→ **Data for analysis**:
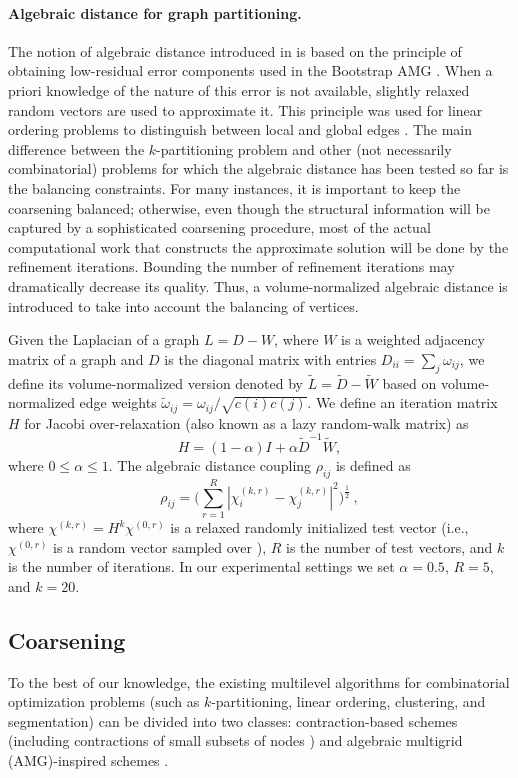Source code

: \documentclass{llncs}
\begin{document}
\paragraph*{Algebraic distance for graph partitioning.} The notion of algebraic distance introduced in \cite{safro:relaxml,chen-safro-algdist-full} is based on the principle of obtaining low-residual error components used in the Bootstrap AMG \cite{bamg-review}. 
When a priori knowledge of the nature of this error is not available, slightly relaxed random vectors are used to approximate it. This principle was used for linear ordering problems to distinguish between local and global edges \cite{safro:relaxml}. The main difference between the $k$-partitioning problem and other (not necessarily combinatorial) problems for which the algebraic distance has been tested so far is the balancing constraints. For many instances, it is important to keep the coarsening balanced; otherwise, even though the structural information will be captured by a sophisticated coarsening procedure, most of the actual computational work that constructs the approximate solution will be done by the refinement iterations. Bounding the number of refinement iterations may dramatically decrease its quality. 
Thus, a volume-normalized algebraic distance is introduced 
to take into account the balancing of vertices. 
\par Given the Laplacian of a graph $L=D-W$, where $W$ is a weighted adjacency matrix of a graph and $D$ is the diagonal matrix with entries $D_{ii}=\sum_j\omega_{ij}$, we define its volume-normalized version denoted by $\tilde{L}=\tilde{D}-\tilde{W}$ based on volume-normalized edge weights $\tilde{\omega}_{ij} = \omega_{ij}/\sqrt{c(i)c(j)}$. We define an iteration matrix $H$ for Jacobi over-relaxation (also known as a lazy random-walk matrix) as
\[
 H = (1-\alpha)I + \alpha \tilde{D}^{-1}\tilde{W},
\]
where $0\leq \alpha \leq 1$. The algebraic distance coupling $\rho_{ij}$ is defined as
\[
\rho_{ij} = \big( \sum_{r=1}^R |\chi_i^{(k,r)} - \chi_j^{(k,r)}|^2 \big)^\frac{1}{2}~,
\]
where $\chi^{(k,r)} = H^k \chi^{(0,r)}$ is a relaxed randomly initialized test vector (i.e., $\chi^{(0,r)}$ is a random vector sampled over \text{[-1/2, 1/2]}), $R$ is the number of test vectors, and $k$ is the number of iterations. In our experimental settings we set $\alpha=0.5$, $R=5$, and $k=20$.

\subsection{Coarsening}
\par To the best of our knowledge, the existing multilevel algorithms for combinatorial optimization problems (such as $k$-partitioning, linear ordering, clustering, and segmentation) can be divided into two classes: contraction-based schemes \cite{kaffpa,Dhillon05afast,KarypisK95} (including contractions of small subsets of nodes \cite{BartelGKM10}) and algebraic multigrid (AMG)-inspired schemes \cite{safro:relaxml,Hu:wavefront,sharon,doritpart}.
\end{document}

→ **Exercise details**:
Every entry above should come back exactly as written, except for its pictures.

→ **Written solution**:
Source code

: \documentclass{llncs}
\begin{document}
\paragraph*{Algebraic distance for graph partitioning.} The notion of algebraic distance introduced in \cite{safro:relaxml,chen-safro-algdist-full} is based on the principle of obtaining low-residual error components used in the Bootstrap AMG \cite{bamg-review}. 
When a priori knowledge of the nature of this error is not available, slightly relaxed random vectors are used to approximate it. This principle was used for linear ordering problems to distinguish between local and global edges \cite{safro:relaxml}. The main difference between the $k$-partitioning problem and other (not necessarily combinatorial) problems for which the algebraic distance has been tested so far is the balancing constraints. For many instances, it is important to keep the coarsening balanced; otherwise, even though the structural information will be captured by a sophisticated coarsening procedure, most of the actual computational work that constructs the approximate solution will be done by the refinement iterations. Bounding the number of refinement iterations may dramatically decrease its quality. 
Thus, a volume-normalized algebraic distance is introduced 
to take into account the balancing of vertices. 
\par Given the Laplacian of a graph $L=D-W$, where $W$ is a weighted adjacency matrix of a graph and $D$ is the diagonal matrix with entries $D_{ii}=\sum_j\omega_{ij}$, we define its volume-normalized version denoted by $\tilde{L}=\tilde{D}-\tilde{W}$ based on volume-normalized edge weights $\tilde{\omega}_{ij} = \omega_{ij}/\sqrt{c(i)c(j)}$. We define an iteration matrix $H$ for Jacobi over-relaxation (also known as a lazy random-walk matrix) as
\[
 H = (1-\alpha)I + \alpha \tilde{D}^{-1}\tilde{W},
\]
where $0\leq \alpha \leq 1$. The algebraic distance coupling $\rho_{ij}$ is defined as
\[
\rho_{ij} = \big( \sum_{r=1}^R |\chi_i^{(k,r)} - \chi_j^{(k,r)}|^2 \big)^\frac{1}{2}~,
\]
where $\chi^{(k,r)} = H^k \chi^{(0,r)}$ is a relaxed randomly initialized test vector (i.e., $\chi^{(0,r)}$ is a random vector sampled over \text{[-1/2, 1/2]}), $R$ is the number of test vectors, and $k$ is the number of iterations. In our experimental settings we set $\alpha=0.5$, $R=5$, and $k=20$.

\subsection{Coarsening}
\par To the best of our knowledge, the existing multilevel algorithms for combinatorial optimization problems (such as $k$-partitioning, linear ordering, clustering, and segmentation) can be divided into two classes: contraction-based schemes \cite{kaffpa,Dhillon05afast,KarypisK95} (including contractions of small subsets of nodes \cite{BartelGKM10}) and algebraic multigrid (AMG)-inspired schemes \cite{safro:relaxml,Hu:wavefront,sharon,doritpart}.
\end{document}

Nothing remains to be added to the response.